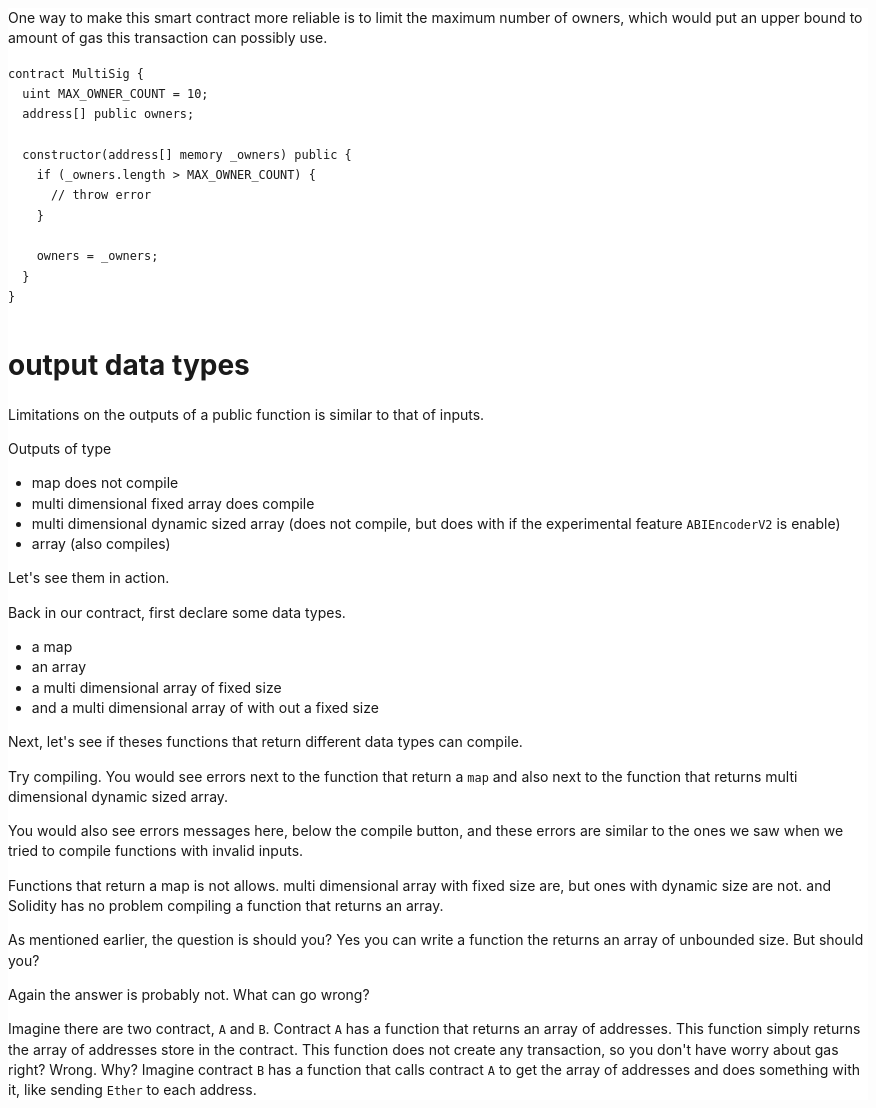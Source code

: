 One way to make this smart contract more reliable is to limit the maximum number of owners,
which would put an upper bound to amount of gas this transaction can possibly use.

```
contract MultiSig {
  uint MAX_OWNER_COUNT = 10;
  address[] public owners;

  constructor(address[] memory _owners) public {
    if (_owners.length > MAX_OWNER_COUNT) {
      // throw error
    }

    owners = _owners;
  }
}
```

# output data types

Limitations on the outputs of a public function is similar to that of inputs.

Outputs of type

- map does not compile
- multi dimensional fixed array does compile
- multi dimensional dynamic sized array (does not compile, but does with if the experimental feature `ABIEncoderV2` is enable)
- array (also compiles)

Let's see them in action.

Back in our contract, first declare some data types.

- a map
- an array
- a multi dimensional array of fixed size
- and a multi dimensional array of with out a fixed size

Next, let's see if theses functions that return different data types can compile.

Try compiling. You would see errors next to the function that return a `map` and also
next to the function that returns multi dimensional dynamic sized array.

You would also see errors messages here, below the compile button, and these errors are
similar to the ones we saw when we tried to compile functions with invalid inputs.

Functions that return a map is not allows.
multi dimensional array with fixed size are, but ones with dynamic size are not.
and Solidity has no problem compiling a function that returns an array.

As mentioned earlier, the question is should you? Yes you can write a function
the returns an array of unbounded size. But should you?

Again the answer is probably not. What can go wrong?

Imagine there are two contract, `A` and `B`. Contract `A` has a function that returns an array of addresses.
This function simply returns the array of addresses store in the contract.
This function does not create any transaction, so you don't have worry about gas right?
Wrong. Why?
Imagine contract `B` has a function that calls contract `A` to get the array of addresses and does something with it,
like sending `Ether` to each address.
* * *
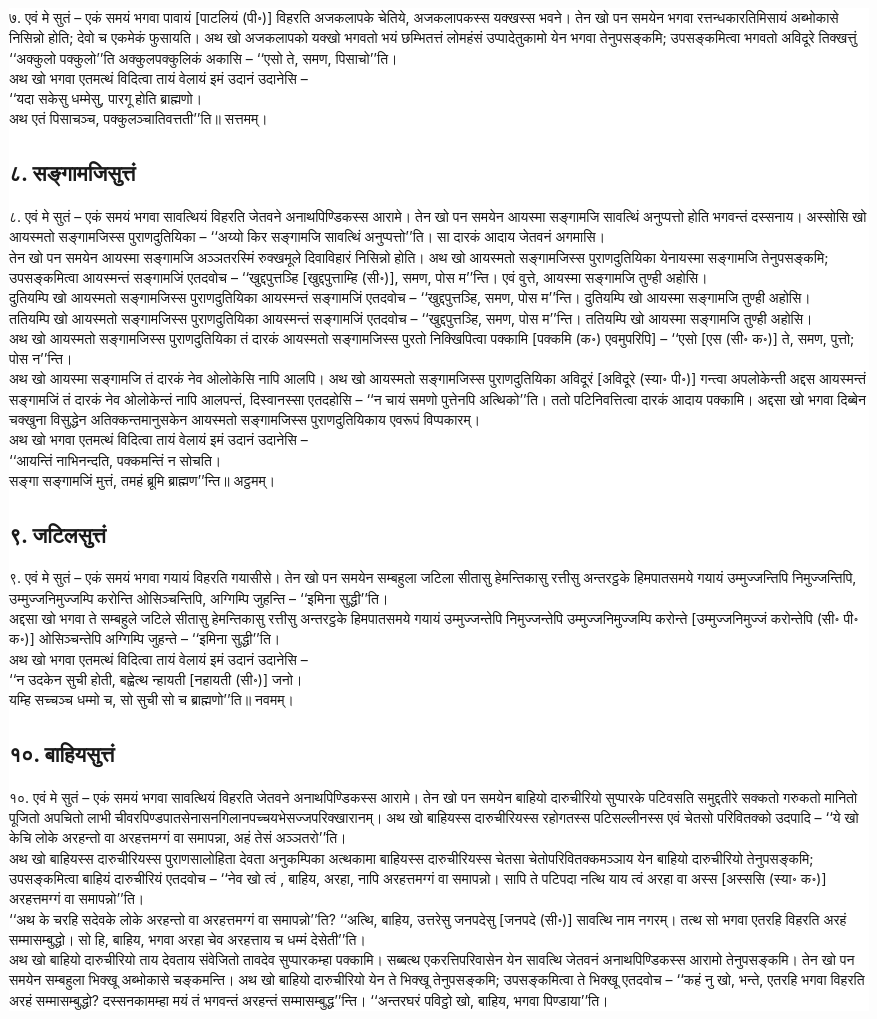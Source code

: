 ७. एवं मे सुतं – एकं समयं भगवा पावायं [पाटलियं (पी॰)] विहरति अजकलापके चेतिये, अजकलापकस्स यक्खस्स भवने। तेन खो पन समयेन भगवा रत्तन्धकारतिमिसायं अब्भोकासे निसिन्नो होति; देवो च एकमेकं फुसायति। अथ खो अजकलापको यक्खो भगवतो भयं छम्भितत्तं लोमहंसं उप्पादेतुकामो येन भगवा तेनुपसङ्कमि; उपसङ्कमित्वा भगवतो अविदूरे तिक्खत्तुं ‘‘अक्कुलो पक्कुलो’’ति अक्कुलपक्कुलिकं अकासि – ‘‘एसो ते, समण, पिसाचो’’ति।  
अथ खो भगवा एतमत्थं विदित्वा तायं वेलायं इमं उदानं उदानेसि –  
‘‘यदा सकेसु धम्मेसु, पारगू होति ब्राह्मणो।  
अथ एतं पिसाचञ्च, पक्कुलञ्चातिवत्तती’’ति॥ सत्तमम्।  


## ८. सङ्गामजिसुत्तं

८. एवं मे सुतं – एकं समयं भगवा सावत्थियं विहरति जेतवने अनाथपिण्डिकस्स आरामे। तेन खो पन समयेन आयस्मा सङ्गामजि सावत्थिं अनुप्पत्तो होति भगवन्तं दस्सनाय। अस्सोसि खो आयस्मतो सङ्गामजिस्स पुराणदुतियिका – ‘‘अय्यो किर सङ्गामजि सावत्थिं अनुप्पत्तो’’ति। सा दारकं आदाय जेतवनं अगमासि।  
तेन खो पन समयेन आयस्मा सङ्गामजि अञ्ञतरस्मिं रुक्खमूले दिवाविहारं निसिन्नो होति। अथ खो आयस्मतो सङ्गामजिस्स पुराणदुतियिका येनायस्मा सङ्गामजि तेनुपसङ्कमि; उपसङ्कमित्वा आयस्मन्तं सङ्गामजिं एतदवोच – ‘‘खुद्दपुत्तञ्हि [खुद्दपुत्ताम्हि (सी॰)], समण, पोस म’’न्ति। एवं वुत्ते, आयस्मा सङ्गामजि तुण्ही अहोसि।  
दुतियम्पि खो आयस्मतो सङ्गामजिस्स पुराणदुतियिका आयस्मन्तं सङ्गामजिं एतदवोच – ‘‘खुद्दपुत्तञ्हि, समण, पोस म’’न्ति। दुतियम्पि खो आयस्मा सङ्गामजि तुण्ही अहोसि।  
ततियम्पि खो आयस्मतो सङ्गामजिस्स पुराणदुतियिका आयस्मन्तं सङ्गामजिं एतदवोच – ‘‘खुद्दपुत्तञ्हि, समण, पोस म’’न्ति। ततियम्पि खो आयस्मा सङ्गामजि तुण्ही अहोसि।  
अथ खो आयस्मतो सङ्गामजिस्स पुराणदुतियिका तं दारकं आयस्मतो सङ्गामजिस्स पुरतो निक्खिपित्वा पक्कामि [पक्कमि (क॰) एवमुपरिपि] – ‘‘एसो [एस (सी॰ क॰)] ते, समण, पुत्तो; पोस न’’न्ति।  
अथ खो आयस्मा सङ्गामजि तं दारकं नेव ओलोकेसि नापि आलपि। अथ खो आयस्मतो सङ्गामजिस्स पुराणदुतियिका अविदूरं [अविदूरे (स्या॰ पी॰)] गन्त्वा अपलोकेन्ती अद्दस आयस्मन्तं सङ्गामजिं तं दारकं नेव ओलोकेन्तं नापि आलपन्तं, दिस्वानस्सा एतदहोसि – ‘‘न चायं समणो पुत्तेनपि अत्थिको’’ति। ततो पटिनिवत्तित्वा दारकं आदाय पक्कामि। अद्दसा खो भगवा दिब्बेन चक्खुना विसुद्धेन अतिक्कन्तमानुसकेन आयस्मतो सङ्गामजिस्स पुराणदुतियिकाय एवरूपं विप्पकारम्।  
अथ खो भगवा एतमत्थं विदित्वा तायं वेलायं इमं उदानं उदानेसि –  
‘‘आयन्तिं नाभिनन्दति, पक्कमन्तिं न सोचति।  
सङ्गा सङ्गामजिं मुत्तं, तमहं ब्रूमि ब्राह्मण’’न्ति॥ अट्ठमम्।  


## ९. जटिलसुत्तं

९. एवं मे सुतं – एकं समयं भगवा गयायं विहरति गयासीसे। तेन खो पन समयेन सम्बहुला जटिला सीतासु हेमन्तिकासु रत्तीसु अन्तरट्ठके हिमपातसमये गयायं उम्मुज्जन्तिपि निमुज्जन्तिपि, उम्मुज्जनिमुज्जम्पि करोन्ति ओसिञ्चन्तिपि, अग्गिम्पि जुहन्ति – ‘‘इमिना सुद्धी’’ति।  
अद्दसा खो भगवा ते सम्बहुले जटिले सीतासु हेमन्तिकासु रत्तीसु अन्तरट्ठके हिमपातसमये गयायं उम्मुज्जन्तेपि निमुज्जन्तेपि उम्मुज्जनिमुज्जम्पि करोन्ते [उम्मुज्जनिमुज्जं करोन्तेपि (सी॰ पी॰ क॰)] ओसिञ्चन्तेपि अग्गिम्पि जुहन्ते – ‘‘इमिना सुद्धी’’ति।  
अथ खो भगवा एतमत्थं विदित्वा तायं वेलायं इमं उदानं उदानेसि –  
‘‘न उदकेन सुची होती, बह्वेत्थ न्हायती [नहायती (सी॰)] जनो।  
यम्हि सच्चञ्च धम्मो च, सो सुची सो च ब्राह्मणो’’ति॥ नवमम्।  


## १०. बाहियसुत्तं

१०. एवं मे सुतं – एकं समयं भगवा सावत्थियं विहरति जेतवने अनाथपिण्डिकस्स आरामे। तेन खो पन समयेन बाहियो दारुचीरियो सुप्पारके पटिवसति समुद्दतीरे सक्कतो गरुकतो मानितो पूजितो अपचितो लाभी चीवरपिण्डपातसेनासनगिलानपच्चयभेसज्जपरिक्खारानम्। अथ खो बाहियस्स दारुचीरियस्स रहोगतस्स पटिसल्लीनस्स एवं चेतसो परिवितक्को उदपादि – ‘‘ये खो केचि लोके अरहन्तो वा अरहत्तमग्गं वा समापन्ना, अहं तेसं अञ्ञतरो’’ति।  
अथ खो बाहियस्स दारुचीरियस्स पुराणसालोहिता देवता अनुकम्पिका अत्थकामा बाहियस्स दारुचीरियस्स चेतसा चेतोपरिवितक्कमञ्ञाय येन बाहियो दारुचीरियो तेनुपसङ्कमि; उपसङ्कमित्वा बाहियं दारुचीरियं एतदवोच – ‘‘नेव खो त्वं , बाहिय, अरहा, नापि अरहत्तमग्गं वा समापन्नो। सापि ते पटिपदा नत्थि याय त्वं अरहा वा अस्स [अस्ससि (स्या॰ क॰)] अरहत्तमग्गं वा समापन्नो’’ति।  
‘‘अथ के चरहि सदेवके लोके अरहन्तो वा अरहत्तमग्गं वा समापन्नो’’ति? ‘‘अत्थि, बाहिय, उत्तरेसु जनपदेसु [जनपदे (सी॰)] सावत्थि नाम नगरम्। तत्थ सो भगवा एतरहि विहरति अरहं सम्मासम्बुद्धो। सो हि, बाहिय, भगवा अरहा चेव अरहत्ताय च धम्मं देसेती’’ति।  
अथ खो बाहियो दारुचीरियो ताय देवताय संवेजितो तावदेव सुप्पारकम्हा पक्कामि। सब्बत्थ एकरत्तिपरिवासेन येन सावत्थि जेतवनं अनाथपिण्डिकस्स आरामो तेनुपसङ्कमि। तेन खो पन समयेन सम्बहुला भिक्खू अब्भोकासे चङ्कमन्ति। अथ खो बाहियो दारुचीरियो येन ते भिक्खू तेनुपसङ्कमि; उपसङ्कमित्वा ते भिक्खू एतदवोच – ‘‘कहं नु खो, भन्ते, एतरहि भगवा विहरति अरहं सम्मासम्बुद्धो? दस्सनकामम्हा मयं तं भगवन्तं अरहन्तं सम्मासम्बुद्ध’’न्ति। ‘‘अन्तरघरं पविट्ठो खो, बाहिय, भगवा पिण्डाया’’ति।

Exercise instructions: Going back over the entries above, copy word for word every line from the one that has "Functions that return a map is not allows." on through the one that has "and Solidity has".

Task output:
Functions that return a map is not allows.
multi dimensional array with fixed size are, but ones with dynamic size are not.
and Solidity has no problem compiling a function that returns an array.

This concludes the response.